Goal of the exercise >> Please return each entry in the listing exactly.

Task input >>
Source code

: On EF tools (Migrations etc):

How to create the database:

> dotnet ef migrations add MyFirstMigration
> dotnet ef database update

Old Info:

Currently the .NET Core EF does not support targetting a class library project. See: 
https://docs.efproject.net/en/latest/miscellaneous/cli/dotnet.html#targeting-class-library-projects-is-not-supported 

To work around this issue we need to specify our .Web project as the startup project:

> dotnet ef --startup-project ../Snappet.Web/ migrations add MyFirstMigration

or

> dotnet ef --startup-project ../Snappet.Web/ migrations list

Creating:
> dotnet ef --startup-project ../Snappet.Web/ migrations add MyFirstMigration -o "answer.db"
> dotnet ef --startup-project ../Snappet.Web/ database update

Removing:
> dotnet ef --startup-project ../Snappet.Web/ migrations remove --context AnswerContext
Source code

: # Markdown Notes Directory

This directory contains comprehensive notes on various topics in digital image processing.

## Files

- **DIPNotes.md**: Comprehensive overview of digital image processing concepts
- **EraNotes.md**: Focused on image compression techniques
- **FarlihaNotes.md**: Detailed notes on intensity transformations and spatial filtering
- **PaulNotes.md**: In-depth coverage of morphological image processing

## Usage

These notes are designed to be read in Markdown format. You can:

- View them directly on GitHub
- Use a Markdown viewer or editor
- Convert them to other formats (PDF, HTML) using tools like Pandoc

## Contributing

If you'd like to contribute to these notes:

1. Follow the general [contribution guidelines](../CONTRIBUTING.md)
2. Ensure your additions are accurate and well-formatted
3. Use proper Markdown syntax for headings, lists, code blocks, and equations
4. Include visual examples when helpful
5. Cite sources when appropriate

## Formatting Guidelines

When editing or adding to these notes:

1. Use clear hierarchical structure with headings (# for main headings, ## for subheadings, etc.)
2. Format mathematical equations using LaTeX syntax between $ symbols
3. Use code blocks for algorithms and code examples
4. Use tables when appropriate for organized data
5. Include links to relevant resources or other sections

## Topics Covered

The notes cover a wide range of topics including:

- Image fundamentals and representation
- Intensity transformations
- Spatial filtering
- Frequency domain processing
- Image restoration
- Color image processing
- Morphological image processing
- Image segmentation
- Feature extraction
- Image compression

Written reply >>
Source code

: On EF tools (Migrations etc):

How to create the database:

> dotnet ef migrations add MyFirstMigration
> dotnet ef database update

Old Info:

Currently the .NET Core EF does not support targetting a class library project. See: 
https://docs.efproject.net/en/latest/miscellaneous/cli/dotnet.html#targeting-class-library-projects-is-not-supported 

To work around this issue we need to specify our .Web project as the startup project:

> dotnet ef --startup-project ../Snappet.Web/ migrations add MyFirstMigration

or

> dotnet ef --startup-project ../Snappet.Web/ migrations list

Creating:
> dotnet ef --startup-project ../Snappet.Web/ migrations add MyFirstMigration -o "answer.db"
> dotnet ef --startup-project ../Snappet.Web/ database update

Removing:
> dotnet ef --startup-project ../Snappet.Web/ migrations remove --context AnswerContext
Source code

: # Markdown Notes Directory

This directory contains comprehensive notes on various topics in digital image processing.

## Files

- **DIPNotes.md**: Comprehensive overview of digital image processing concepts
- **EraNotes.md**: Focused on image compression techniques
- **FarlihaNotes.md**: Detailed notes on intensity transformations and spatial filtering
- **PaulNotes.md**: In-depth coverage of morphological image processing

## Usage

These notes are designed to be read in Markdown format. You can:

- View them directly on GitHub
- Use a Markdown viewer or editor
- Convert them to other formats (PDF, HTML) using tools like Pandoc

## Contributing

If you'd like to contribute to these notes:

1. Follow the general [contribution guidelines](../CONTRIBUTING.md)
2. Ensure your additions are accurate and well-formatted
3. Use proper Markdown syntax for headings, lists, code blocks, and equations
4. Include visual examples when helpful
5. Cite sources when appropriate

## Formatting Guidelines

When editing or adding to these notes:

1. Use clear hierarchical structure with headings (# for main headings, ## for subheadings, etc.)
2. Format mathematical equations using LaTeX syntax between $ symbols
3. Use code blocks for algorithms and code examples
4. Use tables when appropriate for organized data
5. Include links to relevant resources or other sections

## Topics Covered

The notes cover a wide range of topics including:

- Image fundamentals and representation
- Intensity transformations
- Spatial filtering
- Frequency domain processing
- Image restoration
- Color image processing
- Morphological image processing
- Image segmentation
- Feature extraction
- Image compression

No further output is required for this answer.